On June 19, 2008, the Supreme Court issued its decision in Glenn v. Metropolitan Life Insurance Co., No. 06-923, 2008 WL 2444796. The Court was asked to address the issue of the conflict of interest which exists when the entity that administers an ERISA plan, such as an insurance company, is also the entity which pays the benefits out of its own pocket. The Supreme Court confirmed that a conflict of interest exists in such a situation and the court must consider the conflict or at least be “weighed as a factor” in determining whether the denial of an employee’s claim for benefits was proper. The court in Glenn found that MetLife, as plan administrator, engaged in a dual role of both evaluating and paying benefit claims which creates the kind of conflict of interest previously referred to in the Supreme Court’s decision of Firestone Tire & Rubber Co. v. Bruch, 489 U.S. 101 (1989). Unfortunately, the ERISA statutory scheme failed to contain an express standard of review for the courts to follow in reviewing a beneficiary’s denied claim. Pursuant to Firestone, the court found that a denial of benefits challenged under ERISA § 502(a)(1)(B) must be reviewed under a de novo standard unless the benefit plan expressly provides the plan administrator or fiduciary (often times the insurance company) with discretionary authority to determine eligibility for benefits or to construe the plan’s terms, in which case a deferential (or arbitrary and capricious) standard of review would be appropriate. Ever since the court’s ruling in Firestone in 1989, the district and circuit courts have struggled with the proper application of this arbitrary and capricious standard of review. The hope was that the Supreme Court would clarify the appropriate standard of review in those case where discretionary authority had been granted to a fiduciary and such fiduciary was acting under a conflict of interest. The new Glenn v. MetLife decision clarifies this approach somewhat and, in this author’s opinion, serves to overturn the 10th Circuit’s approach as set forth in Fought v. Unum, 379 F.3d 1997 (10th Cir. 2004).
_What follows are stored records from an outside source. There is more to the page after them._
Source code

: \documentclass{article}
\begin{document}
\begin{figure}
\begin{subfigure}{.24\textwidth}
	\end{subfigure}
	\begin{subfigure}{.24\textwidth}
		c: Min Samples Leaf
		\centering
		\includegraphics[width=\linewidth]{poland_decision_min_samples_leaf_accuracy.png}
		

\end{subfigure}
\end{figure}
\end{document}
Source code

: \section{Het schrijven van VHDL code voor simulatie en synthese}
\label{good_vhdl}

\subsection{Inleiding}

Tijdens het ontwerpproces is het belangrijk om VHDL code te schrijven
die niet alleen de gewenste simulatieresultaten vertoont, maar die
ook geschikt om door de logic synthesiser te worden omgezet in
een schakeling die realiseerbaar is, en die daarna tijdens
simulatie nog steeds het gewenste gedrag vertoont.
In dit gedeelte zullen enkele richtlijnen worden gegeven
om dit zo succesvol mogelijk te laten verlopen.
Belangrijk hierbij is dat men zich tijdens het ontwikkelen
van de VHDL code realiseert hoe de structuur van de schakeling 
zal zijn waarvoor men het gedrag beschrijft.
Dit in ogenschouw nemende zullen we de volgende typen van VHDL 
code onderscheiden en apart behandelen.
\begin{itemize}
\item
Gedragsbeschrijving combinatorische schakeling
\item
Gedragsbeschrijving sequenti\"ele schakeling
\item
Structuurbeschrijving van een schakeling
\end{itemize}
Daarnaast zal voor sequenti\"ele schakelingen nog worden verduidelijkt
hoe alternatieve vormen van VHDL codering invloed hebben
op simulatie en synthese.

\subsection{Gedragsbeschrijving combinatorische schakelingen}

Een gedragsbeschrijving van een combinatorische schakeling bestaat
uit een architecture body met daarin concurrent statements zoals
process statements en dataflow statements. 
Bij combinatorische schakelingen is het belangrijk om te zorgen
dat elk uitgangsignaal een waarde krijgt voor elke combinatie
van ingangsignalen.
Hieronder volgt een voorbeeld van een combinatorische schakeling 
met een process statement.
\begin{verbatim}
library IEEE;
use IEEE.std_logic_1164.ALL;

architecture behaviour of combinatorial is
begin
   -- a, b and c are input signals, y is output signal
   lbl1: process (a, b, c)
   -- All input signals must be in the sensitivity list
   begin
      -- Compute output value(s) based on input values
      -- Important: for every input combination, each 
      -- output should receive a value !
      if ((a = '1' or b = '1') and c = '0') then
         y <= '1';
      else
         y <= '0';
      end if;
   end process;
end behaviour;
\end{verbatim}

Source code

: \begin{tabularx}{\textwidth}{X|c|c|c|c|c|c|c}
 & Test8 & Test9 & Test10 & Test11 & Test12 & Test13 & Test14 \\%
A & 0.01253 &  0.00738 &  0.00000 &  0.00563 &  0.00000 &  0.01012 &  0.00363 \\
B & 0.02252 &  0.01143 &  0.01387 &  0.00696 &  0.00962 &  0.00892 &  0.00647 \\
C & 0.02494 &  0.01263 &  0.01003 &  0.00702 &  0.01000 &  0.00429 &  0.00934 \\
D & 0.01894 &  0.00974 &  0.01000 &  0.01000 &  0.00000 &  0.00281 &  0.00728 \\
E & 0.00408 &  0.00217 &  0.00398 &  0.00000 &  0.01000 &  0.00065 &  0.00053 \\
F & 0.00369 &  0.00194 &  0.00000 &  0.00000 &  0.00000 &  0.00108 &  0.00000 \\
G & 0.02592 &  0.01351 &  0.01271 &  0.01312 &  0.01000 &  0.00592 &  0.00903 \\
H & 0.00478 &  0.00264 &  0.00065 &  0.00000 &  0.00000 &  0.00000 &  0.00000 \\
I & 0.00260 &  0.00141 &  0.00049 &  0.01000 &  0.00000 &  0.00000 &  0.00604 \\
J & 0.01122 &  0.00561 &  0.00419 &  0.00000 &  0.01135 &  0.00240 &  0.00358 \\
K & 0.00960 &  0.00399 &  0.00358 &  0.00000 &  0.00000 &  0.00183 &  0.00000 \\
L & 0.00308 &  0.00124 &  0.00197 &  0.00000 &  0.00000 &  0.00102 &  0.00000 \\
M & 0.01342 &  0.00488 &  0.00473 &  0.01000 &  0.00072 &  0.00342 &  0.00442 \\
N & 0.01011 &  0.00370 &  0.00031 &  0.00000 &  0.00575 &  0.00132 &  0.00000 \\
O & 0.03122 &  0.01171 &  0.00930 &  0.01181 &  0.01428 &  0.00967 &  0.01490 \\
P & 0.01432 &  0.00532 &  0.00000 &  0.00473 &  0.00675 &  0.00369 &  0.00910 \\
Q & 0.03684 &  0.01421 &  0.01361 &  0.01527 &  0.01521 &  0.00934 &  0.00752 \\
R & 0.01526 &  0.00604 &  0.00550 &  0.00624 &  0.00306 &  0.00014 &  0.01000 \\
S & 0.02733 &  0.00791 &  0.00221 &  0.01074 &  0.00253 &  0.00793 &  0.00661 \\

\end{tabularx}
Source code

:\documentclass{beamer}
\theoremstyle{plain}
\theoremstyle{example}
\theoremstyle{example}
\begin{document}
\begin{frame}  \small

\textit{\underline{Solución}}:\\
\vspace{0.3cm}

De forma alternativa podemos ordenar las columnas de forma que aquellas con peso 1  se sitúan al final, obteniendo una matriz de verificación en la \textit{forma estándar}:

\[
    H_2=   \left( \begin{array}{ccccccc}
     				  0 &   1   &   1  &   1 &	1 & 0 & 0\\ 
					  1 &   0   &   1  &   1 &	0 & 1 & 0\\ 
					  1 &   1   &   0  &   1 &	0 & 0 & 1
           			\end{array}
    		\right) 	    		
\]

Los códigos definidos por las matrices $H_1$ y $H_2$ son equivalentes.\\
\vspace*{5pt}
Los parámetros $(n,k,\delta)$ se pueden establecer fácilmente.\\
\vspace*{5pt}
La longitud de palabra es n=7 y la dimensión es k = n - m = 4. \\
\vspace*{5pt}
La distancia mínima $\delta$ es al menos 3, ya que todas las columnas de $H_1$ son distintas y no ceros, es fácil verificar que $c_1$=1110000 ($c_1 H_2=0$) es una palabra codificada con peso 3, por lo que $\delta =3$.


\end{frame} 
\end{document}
The Supreme Court in Glenn clearly recognizes that when a fiduciary both funds the plan and evaluates claims that “every dollar provided in benefits is a dollar spent by…the employer; and every dollar saved is a dollar in [their] pocket. As such, an insurance company’s financial interest in being profitable is in direct conflict with its ERISA mandated fiduciary duty owed to claimants which specifically provides that a plan administrator must discharge its duties solely in the interests of the [plan’s] participants and beneficiaries.” See 29 U.S.C. § 1104(a)(1). Further, the Glenn court stated that ERISA imposes “higher-than-market place quality standards on insurers,” underscoring the particular importance of accurate claims processing by insisting that administrators provide a full and fair review of claim denials.
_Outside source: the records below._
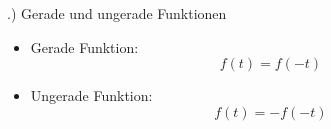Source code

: \documentclass[t,14pt]{beamer}
\begin{document}
\begin{frame}{\thesection .) Gerade und ungerade Funktionen}
    \begin{itemize}
        \item \alert{Gerade Funktion:} 
        \[
        f(t)=f(-t)
        \]
        \begin{center}
        \end{center}
        \item \alert{Ungerade Funktion:} 
        \[
        f(t)=-f(-t)
        \]
        \begin{center}
        \end{center}
    \end{itemize}
\end{frame}

\end{document}
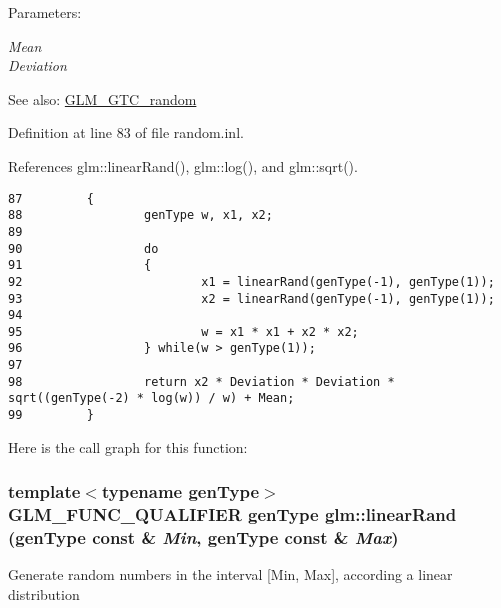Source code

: \begin{Desc}
\item[Parameters:]
\begin{description}
\item[{\em Mean}]\item[{\em Deviation}]\end{description}
\end{Desc}
\begin{Desc}
\item[See also:]\hyperlink{group__gtc__random}{GLM\_\-GTC\_\-random} \end{Desc}


Definition at line 83 of file random.inl.

References glm::linearRand(), glm::log(), and glm::sqrt().

\begin{Code}\begin{verbatim}87         {
88                 genType w, x1, x2;
89         
90                 do
91                 {
92                         x1 = linearRand(genType(-1), genType(1));
93                         x2 = linearRand(genType(-1), genType(1));
94                 
95                         w = x1 * x1 + x2 * x2;
96                 } while(w > genType(1));
97         
98                 return x2 * Deviation * Deviation * sqrt((genType(-2) * log(w)) / w) + Mean;
99         }
\end{verbatim}
\end{Code}




Here is the call graph for this function:\hypertarget{group__gtc__random_gb955b990407d8d4b62cfe2a2a89d9492}{
\subsubsection[linearRand]{\setlength{\rightskip}{0pt plus 5cm}template$<$typename genType$>$ GLM\_\-FUNC\_\-QUALIFIER genType glm::linearRand (genType const \& {\em Min}, \/  genType const \& {\em Max})}}
\label{group__gtc__random_gb955b990407d8d4b62cfe2a2a89d9492}


Generate random numbers in the interval \mbox{[}Min, Max\mbox{]}, according a linear distribution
What is less clear about the Glenn decision is how the conflict of interest should be taken into account by a trial court in reviewing an adverse benefit determination. In the Fought case, the 10th Circuit found that an inherent conflict of interest switches the burden of proof onto the insurance company to prove that its decision was reasonable. The Glenn case likely changes this approach in the 10th Circuit. Under Glenn, the conflict is now one of many factors that a court should consider in evaluating the claim and that any one factor will act as a tie breaker when the others are closely balanced. In doing so, the Supreme Court really failed to provide the district court judges with any clear road map on how to review an insurance company’s denial of benefits when a clear conflict exists. The confusion which has existed for two decades in our courts about how the conflict is to be considered by a reviewing court will only continue in this author’s opinion. However, as mentioned in my blog post of June 5, 2008, Colorado’s new law (House Bill 1407) likely renders the conflict of interest approach set forth in Glenn to be inapplicable. House Bill 1407 bans discretionary clauses in group insurance policies which means that a court is not required to grant deference (or engage in a “arbitrary and capricious standard of review” approach) in such cases. Instead, the purpose of House Bill 1407 was to remove these discretionary clauses altogether so that a reviewing district court judge is permitted/required to perform a “de novo” review of a denial, which means that the judge gives no deference whatsoever to the insurance company’s prior decision.